民泊事業者の届け出件数が8日時点で約3,000件になったと発表されましたが「Airbnb」に今春までに掲載された宿泊施設は6万以上で届け出件数の水準は総じて低調とされています。特区でない場所だと新法が適用され年間営業日数の上限が180日に規制されていたり自治体によってはさらに厳しい規制があったりすることから簡易宿所に変更したり民泊経営を諦めたケースも多いようです。

また、「Airbnb」による未届け物件予約の大量キャンセルによる混乱がニュースになったりしています。

ちなみにホテルや簡易宿泊所などの旅館業法の所管は厚生労働省ですが民泊は国土交通省の観光庁になります。

厚生労働省のHPに「民泊サービスと旅館業法に関するQ&A」が掲載されています。

日本でゲストハウスや民泊業をやろうと思ったらこれらの関係法令や通知を読みこなさないといけないので大変です。私はいつかゲストハウスをやりたいと思っているのですが、フィリピンなら大丈夫と甘く見ると大変なことになる可能性があります。

いい加減な面が目立つ一方、やたら法規制に厳しい面もあります。「大丈夫。大丈夫」と言われて大丈夫でないことも多いのがフィリピンビジネスの難しさです。

(3)個人に家事等の仕事・労働を依頼できるサービス(スキル×シェア)

個人が開いている時間などを利用して家事代行、介護、育児、知識、料理などのサービスを提供するもので「エニタイムズ」「ココナラ」また、以前ブログで紹介しましたが、海外在住者が情報やサービスを提供する「トラベロコ」もあります。

「『スキル×シェア』のサービスも近年日本において普及が進んでいる。その中で最も普及している形態が『クラウドソーシング』である。ただし、発注者が主に一般企業であり、あくまでもB to C(Business to Consumer:企業対消費者間取引)のサービスにとどまっていることに留意を要する。」

「その一方で、スキルを提供したい個人とサービスを受けたい個人同士をマッチングさせるサービスが登場している。エニタイムズ社のサービスは、C to C (Consumer to Consumer:個人間取引)にとどまらず、女性や高齢者の労働参画を促す働き方改革や地方創生をはじめとした社会的課題の解決につながるものとして注目を集めている。」

(4)移動に関するシェア(移動×シェア)

自家用車の運転者個人が自家用車を用いて他人を運送するライドシェアやカーシェアが代表です。次の項目で詳しくお話しします。

(5)お金に関するシェア(お金×シェア)

不特定多数の人が通常インターネット経由で他の人々や組織に財源の提供や協力などを行うことを指すクラウドファンディングが代表例です。金銭的リターンのない「寄付型」、金銭リターンが伴う「投資型」、プロジェクトが提供する何らかの権利や物品を購入することで支援を行う「購入型」に分類されます。

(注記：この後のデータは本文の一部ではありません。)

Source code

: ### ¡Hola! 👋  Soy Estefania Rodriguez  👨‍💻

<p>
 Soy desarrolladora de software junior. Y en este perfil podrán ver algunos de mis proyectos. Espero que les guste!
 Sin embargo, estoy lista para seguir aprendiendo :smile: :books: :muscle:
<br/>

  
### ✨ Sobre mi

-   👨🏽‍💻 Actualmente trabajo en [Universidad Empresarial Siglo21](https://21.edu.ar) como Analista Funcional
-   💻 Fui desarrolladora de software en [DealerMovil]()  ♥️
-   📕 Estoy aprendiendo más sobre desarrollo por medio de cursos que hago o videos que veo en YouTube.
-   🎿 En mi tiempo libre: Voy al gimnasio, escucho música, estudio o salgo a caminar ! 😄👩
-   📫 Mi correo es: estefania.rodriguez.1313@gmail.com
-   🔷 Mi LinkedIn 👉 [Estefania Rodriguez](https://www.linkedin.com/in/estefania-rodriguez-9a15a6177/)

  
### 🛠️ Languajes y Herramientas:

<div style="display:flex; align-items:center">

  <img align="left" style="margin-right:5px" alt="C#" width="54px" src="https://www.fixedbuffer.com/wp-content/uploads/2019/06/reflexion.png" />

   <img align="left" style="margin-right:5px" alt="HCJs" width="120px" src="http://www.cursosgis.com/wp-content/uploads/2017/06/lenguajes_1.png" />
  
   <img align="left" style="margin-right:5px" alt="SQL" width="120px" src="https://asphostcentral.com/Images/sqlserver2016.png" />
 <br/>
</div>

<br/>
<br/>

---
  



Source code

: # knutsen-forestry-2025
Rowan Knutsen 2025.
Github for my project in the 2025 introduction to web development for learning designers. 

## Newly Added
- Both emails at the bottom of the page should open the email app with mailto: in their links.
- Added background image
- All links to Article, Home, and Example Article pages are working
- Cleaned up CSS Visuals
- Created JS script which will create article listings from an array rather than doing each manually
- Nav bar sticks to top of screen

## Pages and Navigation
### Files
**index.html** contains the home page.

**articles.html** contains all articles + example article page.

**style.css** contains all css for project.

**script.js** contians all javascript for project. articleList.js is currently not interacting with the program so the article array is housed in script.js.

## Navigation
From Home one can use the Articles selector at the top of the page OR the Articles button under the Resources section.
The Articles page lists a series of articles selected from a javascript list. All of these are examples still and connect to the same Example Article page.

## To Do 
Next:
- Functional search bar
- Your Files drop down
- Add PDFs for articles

私も将来的に何か非営利事業を行う際には利用してみたいなと思っています。

ライドシェアとは?Uber(ウーバー)とは?

「カーシェアリング」というのは日本でもビジネスとして広まってきていますが、事業者の車両を共有する形です。「ライドシェアリング」は配車アプリを通じて個人所有の車両に相乗りさせてもらうものです。

Uber(ウーバー)」は現在は70カ国・地域の450都市以上で展開しており、一般的なタクシーの配車アプリ事業も行っていますが、最も特徴的なのは配車アプリを通して「ライドシェア」を行うことにあります。

配車アプリを提供している企業は沢山あります。

  • Uber(ウーバー)(本社:アメリカ)
  • GrabTaxi(グラブタクシー)(本社:マレーシア)、
  • EASY TAXI(イージータクシー)(本社:ブラジル)、
  • 滴滴出行((Didi:ディディチューシン)(本社:中国)
  • Lyft(リフト)(本社:アメリカ)アメリカ国内のみ

上記の企業のうち、世界のユニコーン企業(評価額が10億ドル以上の未上場のベンチャー企業)にUber)が1 位、滴滴出行:Didi)が4位にランクインされています。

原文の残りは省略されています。